> REQUIRED WORK: Establish how many lines in the entries hold the string "extend". The number by itself is the whole answer.

(Beginning of THE RECORDS)

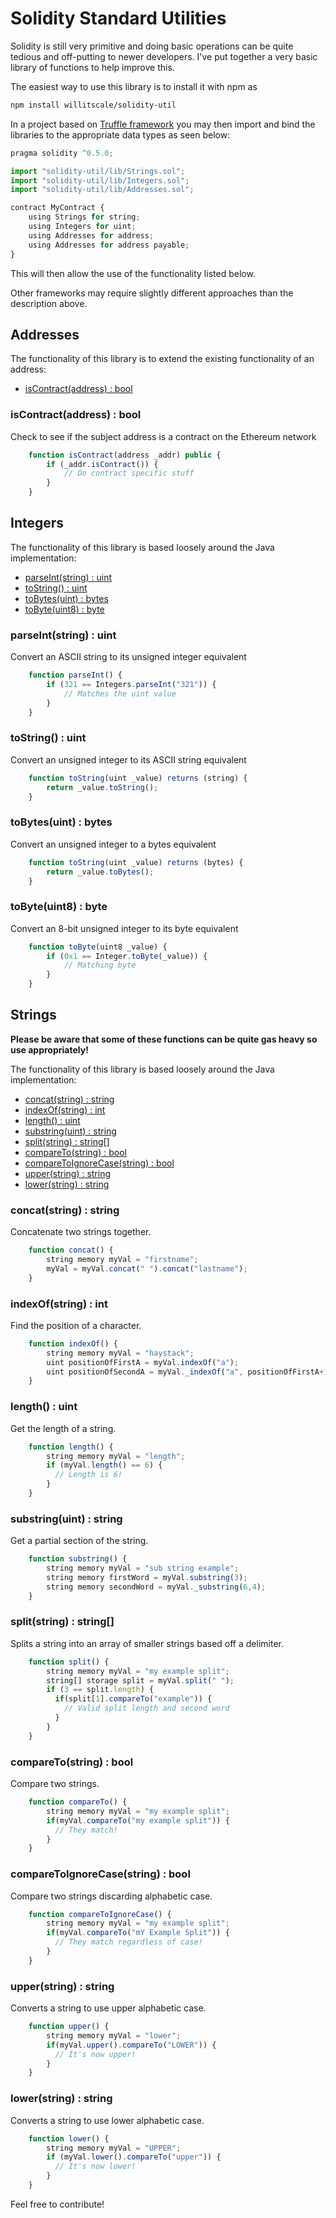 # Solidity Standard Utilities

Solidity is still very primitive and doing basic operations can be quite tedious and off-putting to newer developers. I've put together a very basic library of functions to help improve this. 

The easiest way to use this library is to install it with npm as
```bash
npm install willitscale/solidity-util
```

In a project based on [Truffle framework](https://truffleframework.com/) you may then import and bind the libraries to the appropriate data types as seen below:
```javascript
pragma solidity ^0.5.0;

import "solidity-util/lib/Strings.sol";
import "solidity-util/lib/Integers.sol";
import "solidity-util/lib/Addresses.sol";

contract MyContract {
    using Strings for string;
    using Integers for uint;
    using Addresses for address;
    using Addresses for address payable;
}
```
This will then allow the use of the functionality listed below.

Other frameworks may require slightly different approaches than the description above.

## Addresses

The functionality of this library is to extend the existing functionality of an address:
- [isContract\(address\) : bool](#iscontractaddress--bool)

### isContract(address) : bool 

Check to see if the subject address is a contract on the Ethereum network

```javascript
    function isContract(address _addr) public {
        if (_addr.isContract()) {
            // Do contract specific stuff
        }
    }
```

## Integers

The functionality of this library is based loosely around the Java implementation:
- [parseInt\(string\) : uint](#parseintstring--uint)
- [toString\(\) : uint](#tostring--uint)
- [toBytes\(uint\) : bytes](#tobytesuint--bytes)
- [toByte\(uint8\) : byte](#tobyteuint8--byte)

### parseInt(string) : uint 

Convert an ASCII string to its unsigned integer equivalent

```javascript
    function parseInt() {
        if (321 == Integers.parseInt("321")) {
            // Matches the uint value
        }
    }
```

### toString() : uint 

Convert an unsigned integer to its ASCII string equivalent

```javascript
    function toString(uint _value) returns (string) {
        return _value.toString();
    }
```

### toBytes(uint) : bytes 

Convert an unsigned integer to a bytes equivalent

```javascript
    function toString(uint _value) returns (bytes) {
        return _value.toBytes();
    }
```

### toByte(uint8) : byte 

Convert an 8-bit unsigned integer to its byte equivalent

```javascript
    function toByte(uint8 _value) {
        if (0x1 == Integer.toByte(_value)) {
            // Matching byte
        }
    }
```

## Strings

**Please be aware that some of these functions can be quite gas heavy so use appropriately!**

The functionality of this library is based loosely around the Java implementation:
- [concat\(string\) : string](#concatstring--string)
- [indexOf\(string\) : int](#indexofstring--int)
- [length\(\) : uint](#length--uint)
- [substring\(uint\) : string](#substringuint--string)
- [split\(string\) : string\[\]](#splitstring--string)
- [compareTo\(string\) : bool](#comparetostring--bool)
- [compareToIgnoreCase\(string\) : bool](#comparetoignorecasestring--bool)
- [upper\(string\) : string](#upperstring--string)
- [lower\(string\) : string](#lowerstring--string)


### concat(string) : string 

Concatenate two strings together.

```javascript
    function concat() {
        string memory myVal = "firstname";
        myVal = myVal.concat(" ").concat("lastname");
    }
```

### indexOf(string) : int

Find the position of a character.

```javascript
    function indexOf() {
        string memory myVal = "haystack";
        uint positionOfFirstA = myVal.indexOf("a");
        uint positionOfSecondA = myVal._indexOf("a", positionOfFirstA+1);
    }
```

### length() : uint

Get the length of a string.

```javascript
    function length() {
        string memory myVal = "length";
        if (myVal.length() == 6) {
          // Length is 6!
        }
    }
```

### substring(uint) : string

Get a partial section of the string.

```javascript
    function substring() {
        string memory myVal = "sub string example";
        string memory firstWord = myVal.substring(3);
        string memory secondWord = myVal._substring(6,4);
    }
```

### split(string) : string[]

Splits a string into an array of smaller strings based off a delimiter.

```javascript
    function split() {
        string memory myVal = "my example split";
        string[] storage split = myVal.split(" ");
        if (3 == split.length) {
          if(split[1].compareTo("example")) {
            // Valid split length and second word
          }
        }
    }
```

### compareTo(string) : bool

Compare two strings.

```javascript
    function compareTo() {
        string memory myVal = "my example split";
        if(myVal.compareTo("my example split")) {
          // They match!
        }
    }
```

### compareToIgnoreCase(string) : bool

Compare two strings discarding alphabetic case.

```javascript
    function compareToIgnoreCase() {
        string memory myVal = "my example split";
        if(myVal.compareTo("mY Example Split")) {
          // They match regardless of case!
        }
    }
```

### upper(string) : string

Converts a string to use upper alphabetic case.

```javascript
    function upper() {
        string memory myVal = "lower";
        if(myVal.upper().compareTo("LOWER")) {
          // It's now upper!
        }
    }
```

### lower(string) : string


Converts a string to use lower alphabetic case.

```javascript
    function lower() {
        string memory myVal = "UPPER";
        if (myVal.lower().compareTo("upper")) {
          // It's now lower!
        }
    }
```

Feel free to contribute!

(End of THE RECORDS)
(Beginning of THE RECORDS)

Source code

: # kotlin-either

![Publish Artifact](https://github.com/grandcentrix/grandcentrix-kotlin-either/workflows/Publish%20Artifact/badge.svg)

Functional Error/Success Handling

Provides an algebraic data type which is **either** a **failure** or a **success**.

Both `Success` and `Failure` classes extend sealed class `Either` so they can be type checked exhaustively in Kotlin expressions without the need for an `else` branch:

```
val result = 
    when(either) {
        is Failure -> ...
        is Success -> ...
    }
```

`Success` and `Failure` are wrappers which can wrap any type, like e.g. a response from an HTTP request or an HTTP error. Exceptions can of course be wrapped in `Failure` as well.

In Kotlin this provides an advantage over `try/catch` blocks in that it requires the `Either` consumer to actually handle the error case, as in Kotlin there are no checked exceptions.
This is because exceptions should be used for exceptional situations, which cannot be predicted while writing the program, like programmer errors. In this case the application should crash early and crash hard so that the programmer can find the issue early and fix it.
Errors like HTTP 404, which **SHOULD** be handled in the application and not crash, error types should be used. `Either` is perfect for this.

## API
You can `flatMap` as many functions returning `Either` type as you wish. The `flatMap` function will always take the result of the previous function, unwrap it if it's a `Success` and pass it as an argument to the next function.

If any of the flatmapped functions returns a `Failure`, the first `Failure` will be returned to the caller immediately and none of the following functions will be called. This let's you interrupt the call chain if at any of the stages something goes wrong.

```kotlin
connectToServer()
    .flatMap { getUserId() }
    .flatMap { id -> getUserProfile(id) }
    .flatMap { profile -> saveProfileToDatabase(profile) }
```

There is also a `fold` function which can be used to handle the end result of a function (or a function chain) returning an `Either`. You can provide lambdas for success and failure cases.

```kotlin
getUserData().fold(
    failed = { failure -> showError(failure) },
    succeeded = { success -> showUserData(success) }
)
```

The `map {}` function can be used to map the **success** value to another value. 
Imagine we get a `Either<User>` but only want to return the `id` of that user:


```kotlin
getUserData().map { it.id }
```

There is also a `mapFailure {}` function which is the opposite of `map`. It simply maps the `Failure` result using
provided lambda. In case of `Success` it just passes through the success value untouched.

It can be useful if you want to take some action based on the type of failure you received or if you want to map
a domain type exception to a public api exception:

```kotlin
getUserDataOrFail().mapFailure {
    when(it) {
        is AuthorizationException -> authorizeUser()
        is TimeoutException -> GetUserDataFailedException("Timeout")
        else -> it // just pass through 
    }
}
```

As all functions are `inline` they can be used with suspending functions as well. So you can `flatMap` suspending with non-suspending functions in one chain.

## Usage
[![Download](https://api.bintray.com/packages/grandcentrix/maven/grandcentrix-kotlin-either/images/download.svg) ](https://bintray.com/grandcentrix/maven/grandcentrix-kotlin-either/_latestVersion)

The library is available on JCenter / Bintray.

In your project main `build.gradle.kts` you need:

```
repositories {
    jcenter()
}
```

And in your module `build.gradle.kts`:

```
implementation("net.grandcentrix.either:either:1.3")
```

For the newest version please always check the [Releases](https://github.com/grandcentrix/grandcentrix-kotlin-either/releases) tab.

(End of THE RECORDS)

> ANSWER SECTION: 2